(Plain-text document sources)
------

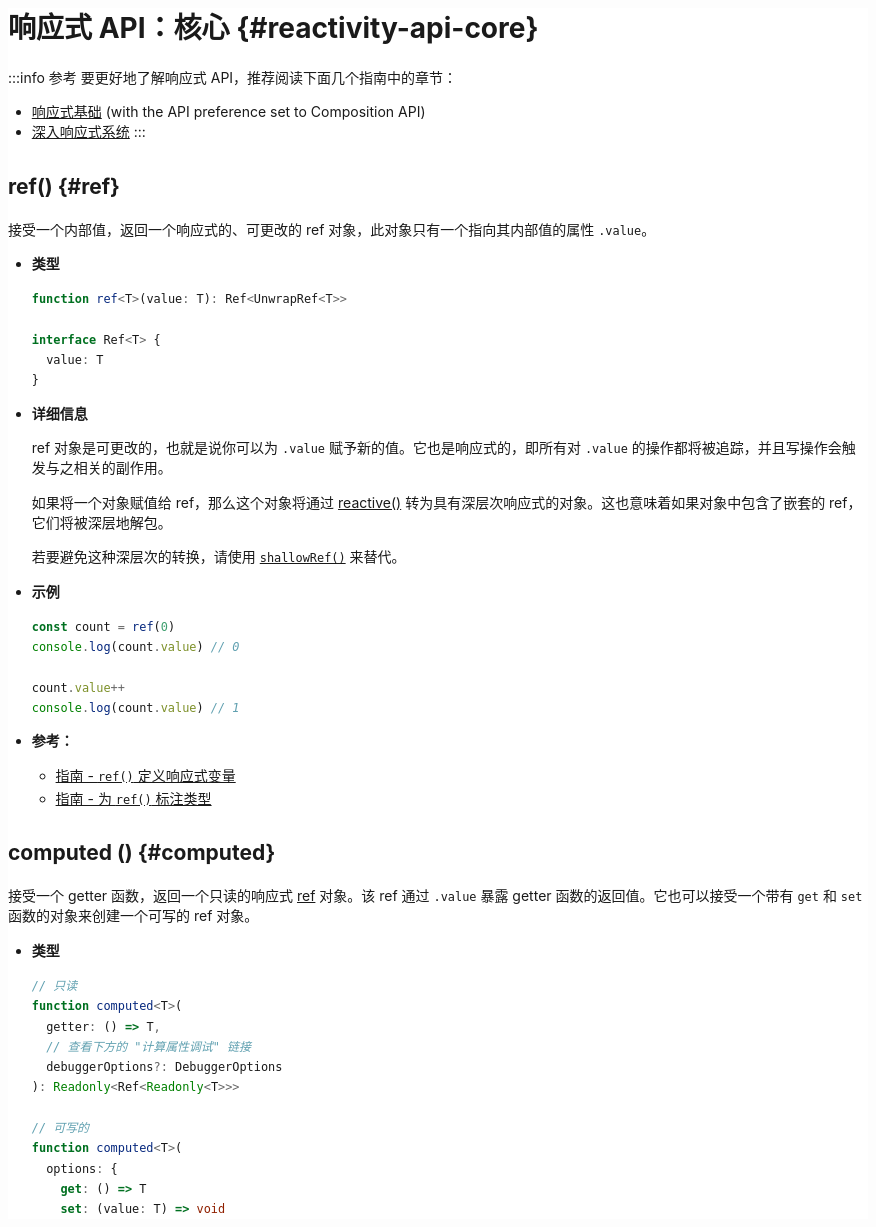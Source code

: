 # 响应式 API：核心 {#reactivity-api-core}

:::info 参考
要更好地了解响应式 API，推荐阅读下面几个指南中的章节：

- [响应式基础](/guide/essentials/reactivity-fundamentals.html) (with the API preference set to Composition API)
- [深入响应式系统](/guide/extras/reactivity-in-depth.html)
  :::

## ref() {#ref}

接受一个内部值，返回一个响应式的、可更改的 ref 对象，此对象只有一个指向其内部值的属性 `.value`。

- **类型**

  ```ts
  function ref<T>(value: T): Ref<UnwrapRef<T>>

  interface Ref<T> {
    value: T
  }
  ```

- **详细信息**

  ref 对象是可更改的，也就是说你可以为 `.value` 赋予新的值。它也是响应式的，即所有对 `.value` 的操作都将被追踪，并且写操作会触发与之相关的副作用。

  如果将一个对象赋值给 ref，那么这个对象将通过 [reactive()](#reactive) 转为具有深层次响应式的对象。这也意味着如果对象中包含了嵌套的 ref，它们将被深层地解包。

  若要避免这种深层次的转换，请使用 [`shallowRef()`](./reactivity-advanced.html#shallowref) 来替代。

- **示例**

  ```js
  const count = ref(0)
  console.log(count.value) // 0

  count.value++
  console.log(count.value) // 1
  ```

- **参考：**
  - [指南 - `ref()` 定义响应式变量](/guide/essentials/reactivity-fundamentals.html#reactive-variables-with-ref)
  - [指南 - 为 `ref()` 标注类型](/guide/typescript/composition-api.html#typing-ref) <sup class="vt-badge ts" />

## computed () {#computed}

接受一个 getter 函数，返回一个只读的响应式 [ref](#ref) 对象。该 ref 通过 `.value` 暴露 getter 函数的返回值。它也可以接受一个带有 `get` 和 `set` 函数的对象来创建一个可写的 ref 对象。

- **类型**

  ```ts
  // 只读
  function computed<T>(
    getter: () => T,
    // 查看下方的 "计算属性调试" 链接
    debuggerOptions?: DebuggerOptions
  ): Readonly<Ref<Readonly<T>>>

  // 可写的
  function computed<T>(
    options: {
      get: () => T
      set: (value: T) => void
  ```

------

DIRECTIONS —
Copy the records exactly. Skip the pictures.

SOLUTION FOR THIS PROBLEM —
Source code

: # 响应式 API：核心 {#reactivity-api-core}

:::info 参考
要更好地了解响应式 API，推荐阅读下面几个指南中的章节：

- [响应式基础](/guide/essentials/reactivity-fundamentals.html) (with the API preference set to Composition API)
- [深入响应式系统](/guide/extras/reactivity-in-depth.html)
  :::

## ref() {#ref}

接受一个内部值，返回一个响应式的、可更改的 ref 对象，此对象只有一个指向其内部值的属性 `.value`。

- **类型**

  ```ts
  function ref<T>(value: T): Ref<UnwrapRef<T>>

  interface Ref<T> {
    value: T
  }
  ```

- **详细信息**

  ref 对象是可更改的，也就是说你可以为 `.value` 赋予新的值。它也是响应式的，即所有对 `.value` 的操作都将被追踪，并且写操作会触发与之相关的副作用。

  如果将一个对象赋值给 ref，那么这个对象将通过 [reactive()](#reactive) 转为具有深层次响应式的对象。这也意味着如果对象中包含了嵌套的 ref，它们将被深层地解包。

  若要避免这种深层次的转换，请使用 [`shallowRef()`](./reactivity-advanced.html#shallowref) 来替代。

- **示例**

  ```js
  const count = ref(0)
  console.log(count.value) // 0

  count.value++
  console.log(count.value) // 1
  ```

- **参考：**
  - [指南 - `ref()` 定义响应式变量](/guide/essentials/reactivity-fundamentals.html#reactive-variables-with-ref)
  - [指南 - 为 `ref()` 标注类型](/guide/typescript/composition-api.html#typing-ref) <sup class="vt-badge ts" />

## computed () {#computed}

接受一个 getter 函数，返回一个只读的响应式 [ref](#ref) 对象。该 ref 通过 `.value` 暴露 getter 函数的返回值。它也可以接受一个带有 `get` 和 `set` 函数的对象来创建一个可写的 ref 对象。

- **类型**

  ```ts
  // 只读
  function computed<T>(
    getter: () => T,
    // 查看下方的 "计算属性调试" 链接
    debuggerOptions?: DebuggerOptions
  ): Readonly<Ref<Readonly<T>>>

  // 可写的
  function computed<T>(
    options: {
      get: () => T
      set: (value: T) => void
  ```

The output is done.